Items from a data source

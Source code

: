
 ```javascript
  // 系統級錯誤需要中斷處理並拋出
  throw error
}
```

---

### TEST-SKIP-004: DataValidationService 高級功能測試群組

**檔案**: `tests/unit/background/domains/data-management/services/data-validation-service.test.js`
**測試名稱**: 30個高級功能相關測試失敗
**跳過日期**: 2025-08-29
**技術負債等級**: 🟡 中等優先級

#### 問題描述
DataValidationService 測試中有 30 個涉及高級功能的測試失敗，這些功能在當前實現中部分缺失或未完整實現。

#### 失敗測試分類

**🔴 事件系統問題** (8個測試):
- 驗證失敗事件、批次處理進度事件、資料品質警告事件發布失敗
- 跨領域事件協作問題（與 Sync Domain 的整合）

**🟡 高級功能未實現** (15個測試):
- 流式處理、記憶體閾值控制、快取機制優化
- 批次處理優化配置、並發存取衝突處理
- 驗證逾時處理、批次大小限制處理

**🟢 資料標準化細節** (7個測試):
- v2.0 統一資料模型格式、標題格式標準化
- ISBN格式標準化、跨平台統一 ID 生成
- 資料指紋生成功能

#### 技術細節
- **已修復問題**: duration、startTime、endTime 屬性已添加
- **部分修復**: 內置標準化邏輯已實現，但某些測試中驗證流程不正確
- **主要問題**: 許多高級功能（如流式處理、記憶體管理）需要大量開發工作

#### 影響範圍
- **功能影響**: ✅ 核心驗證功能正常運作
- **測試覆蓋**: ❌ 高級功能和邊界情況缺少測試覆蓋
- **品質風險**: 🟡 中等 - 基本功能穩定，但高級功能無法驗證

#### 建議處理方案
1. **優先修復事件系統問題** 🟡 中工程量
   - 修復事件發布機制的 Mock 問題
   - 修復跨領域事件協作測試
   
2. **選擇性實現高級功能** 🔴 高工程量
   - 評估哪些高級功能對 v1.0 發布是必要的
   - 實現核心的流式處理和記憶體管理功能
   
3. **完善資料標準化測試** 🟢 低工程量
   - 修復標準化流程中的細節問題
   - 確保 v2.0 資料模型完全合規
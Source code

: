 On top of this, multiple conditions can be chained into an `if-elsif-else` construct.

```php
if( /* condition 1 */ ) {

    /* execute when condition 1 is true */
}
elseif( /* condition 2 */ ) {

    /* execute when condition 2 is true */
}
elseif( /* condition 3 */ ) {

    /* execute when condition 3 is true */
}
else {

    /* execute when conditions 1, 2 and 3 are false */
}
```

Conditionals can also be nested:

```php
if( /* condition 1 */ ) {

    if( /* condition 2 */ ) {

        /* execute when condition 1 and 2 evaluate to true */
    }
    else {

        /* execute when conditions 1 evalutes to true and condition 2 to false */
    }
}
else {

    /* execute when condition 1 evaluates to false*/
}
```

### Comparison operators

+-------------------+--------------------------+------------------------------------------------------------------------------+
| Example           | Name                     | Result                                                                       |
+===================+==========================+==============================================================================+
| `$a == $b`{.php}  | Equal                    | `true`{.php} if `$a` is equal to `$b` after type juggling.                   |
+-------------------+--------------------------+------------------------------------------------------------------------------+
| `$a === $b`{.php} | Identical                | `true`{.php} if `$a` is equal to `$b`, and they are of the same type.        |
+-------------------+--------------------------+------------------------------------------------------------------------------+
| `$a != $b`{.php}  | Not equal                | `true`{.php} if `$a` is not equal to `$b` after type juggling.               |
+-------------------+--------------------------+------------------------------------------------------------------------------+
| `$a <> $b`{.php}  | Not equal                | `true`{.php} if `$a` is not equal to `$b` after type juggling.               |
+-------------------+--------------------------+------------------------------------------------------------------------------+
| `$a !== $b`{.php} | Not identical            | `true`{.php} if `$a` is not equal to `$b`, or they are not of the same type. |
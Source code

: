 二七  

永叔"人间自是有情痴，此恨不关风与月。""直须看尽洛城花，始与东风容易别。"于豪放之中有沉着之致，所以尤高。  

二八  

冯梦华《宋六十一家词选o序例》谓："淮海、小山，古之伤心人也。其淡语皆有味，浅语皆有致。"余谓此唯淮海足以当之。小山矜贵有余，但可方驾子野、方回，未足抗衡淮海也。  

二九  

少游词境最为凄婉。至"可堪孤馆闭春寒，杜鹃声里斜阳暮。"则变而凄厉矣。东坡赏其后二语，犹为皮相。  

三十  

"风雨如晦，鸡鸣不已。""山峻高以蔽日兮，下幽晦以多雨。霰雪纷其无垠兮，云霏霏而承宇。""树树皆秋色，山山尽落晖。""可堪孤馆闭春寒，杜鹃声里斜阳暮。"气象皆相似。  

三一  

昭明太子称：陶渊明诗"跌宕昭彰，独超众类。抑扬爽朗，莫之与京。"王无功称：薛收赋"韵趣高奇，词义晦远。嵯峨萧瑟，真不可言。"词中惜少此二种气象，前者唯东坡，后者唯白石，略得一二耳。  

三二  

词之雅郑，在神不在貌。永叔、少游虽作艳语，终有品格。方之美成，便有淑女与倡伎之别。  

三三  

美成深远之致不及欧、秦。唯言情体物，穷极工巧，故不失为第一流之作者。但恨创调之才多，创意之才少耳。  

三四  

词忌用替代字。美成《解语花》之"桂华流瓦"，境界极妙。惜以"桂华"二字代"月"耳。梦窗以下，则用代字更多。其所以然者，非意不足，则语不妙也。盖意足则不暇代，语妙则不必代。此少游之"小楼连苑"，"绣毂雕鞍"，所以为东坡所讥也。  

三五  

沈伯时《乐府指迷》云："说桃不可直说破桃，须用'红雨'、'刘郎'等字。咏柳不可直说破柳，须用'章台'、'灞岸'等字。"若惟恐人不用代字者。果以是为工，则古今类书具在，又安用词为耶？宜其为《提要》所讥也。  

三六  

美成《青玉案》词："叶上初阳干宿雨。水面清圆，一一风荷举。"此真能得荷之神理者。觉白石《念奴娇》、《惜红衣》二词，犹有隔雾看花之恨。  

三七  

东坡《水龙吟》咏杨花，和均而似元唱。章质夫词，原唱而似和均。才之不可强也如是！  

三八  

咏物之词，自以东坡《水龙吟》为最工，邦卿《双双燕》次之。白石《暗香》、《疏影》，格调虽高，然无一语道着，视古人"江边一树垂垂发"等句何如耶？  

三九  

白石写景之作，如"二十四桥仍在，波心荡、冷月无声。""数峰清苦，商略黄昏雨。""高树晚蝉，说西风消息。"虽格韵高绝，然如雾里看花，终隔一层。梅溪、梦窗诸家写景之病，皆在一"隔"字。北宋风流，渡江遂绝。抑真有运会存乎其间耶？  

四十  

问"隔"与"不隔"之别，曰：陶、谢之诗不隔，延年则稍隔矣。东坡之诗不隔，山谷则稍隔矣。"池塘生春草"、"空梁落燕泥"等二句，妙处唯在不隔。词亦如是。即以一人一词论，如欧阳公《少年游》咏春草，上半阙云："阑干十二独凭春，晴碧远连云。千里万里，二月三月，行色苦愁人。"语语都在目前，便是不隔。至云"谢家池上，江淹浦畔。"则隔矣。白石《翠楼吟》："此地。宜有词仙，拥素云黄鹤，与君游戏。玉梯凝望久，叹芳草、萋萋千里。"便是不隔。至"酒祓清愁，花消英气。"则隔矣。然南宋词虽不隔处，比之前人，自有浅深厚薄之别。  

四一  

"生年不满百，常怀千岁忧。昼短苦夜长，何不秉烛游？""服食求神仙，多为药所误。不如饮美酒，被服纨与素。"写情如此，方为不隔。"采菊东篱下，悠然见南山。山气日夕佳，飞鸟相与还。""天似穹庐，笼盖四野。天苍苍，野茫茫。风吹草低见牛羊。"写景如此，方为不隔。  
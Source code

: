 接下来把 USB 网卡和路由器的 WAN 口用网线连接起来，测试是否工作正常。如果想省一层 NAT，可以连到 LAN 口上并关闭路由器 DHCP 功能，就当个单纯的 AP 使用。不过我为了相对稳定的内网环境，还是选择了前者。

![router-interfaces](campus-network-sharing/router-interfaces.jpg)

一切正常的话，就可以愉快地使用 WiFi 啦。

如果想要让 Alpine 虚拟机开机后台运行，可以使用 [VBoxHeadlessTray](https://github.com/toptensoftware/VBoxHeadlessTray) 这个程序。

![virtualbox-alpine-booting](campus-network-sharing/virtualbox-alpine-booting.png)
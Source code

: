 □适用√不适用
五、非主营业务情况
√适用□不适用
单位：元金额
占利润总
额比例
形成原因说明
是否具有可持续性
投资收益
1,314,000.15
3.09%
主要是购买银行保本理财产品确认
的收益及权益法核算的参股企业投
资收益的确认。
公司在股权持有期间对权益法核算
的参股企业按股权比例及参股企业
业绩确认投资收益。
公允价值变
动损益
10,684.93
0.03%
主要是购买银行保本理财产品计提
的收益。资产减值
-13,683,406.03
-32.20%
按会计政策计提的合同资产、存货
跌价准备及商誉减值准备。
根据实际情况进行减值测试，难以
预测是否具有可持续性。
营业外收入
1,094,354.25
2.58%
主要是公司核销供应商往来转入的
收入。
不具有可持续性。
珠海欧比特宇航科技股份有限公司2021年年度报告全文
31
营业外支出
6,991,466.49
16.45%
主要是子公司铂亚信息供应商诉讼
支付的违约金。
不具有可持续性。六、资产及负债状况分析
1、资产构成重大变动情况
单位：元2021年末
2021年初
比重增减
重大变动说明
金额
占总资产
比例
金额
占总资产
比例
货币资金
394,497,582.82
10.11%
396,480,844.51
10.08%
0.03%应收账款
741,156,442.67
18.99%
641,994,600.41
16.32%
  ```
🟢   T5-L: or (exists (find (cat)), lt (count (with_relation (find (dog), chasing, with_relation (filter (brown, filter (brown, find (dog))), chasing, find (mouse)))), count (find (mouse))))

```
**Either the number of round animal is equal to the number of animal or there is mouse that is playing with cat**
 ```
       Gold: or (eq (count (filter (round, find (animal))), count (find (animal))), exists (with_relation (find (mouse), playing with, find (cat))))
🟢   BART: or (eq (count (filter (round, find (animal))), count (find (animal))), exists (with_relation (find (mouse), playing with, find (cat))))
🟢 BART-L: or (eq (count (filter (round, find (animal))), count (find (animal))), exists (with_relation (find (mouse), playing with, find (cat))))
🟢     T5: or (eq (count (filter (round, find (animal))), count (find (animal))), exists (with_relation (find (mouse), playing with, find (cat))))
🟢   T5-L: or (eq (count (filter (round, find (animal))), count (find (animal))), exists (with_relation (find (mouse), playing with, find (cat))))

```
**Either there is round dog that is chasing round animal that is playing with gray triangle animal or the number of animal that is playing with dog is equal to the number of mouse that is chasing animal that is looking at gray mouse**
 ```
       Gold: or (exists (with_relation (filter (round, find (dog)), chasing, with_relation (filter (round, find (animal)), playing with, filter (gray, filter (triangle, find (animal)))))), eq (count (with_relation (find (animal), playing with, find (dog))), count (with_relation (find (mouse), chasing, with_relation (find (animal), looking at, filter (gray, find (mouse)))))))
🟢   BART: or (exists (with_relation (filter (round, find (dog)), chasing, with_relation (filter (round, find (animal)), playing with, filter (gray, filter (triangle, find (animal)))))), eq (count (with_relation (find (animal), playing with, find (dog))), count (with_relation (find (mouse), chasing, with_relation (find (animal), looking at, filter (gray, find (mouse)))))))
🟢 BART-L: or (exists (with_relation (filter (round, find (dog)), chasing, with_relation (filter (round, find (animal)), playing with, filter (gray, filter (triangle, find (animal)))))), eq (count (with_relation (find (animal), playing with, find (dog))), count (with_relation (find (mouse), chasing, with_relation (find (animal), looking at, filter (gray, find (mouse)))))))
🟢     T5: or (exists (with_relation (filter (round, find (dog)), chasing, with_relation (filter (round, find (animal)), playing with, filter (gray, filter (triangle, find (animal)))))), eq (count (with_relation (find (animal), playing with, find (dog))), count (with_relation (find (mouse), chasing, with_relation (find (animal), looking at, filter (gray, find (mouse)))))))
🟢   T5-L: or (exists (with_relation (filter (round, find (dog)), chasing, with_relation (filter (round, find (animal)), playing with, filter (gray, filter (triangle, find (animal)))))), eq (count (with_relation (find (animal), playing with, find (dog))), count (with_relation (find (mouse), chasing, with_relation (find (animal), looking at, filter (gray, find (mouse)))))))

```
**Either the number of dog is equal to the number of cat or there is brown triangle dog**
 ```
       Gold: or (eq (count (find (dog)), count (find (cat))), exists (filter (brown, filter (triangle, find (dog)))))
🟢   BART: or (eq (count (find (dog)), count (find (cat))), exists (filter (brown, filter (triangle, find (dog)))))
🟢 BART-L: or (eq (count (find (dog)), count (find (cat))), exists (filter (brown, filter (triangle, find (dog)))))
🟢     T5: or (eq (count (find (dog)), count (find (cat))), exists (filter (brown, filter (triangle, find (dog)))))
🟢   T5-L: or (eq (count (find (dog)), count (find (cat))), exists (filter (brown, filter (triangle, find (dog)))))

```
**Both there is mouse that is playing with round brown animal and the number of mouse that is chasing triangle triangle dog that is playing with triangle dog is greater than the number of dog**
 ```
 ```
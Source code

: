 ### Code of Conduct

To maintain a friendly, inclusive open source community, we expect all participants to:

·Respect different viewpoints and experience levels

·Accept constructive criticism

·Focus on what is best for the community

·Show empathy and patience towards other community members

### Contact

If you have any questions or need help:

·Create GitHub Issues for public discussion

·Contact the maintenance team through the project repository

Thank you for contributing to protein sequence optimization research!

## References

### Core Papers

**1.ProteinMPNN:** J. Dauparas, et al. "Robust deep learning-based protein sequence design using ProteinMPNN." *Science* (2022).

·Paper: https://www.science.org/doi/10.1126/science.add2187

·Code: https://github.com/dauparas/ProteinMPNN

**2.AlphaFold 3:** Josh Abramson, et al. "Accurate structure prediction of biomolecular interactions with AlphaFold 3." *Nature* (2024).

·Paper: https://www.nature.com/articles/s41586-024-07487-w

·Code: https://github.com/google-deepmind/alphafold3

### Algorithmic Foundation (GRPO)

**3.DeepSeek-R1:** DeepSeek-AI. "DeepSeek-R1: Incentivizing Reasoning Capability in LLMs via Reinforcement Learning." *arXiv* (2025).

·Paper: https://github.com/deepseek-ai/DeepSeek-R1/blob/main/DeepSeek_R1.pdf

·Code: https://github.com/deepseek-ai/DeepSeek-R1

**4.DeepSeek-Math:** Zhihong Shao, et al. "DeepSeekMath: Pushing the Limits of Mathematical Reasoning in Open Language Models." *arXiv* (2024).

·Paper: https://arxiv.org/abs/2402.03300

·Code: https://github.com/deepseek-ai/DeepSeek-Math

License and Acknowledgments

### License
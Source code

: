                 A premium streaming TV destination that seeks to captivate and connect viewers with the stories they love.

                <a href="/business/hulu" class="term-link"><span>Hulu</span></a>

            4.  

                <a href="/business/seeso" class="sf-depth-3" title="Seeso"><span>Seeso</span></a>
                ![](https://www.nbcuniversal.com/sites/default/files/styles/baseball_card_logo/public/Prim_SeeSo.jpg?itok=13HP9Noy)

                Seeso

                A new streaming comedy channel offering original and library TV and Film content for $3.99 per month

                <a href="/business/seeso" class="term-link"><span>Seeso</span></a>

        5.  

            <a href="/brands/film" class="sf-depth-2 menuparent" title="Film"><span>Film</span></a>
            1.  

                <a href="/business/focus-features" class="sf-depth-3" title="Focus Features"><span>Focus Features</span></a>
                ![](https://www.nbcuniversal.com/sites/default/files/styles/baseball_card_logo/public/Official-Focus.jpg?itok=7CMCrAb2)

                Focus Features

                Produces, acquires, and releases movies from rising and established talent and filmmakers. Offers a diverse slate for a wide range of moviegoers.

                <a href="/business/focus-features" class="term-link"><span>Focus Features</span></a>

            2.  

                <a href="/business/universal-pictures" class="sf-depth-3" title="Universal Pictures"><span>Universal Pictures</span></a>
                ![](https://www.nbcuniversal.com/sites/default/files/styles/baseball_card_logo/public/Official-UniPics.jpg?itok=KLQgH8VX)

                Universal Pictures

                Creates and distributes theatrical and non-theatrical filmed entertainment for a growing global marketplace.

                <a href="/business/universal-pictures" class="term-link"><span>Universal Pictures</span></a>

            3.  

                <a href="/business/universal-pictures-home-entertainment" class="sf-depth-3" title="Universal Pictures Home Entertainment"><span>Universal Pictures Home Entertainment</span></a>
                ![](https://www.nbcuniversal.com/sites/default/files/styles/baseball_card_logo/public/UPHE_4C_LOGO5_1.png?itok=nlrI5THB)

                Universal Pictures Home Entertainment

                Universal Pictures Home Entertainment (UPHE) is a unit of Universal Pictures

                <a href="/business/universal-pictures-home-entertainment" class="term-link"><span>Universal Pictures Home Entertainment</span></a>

Task item: Whenever the word "conditions" shows up in a line of the entries, list that line.

Your response:
: On top of this, multiple conditions can be chained into an `if-elsif-else` construct.
    /* execute when conditions 1, 2 and 3 are false */
        /* execute when conditions 1 evalutes to true and condition 2 to false */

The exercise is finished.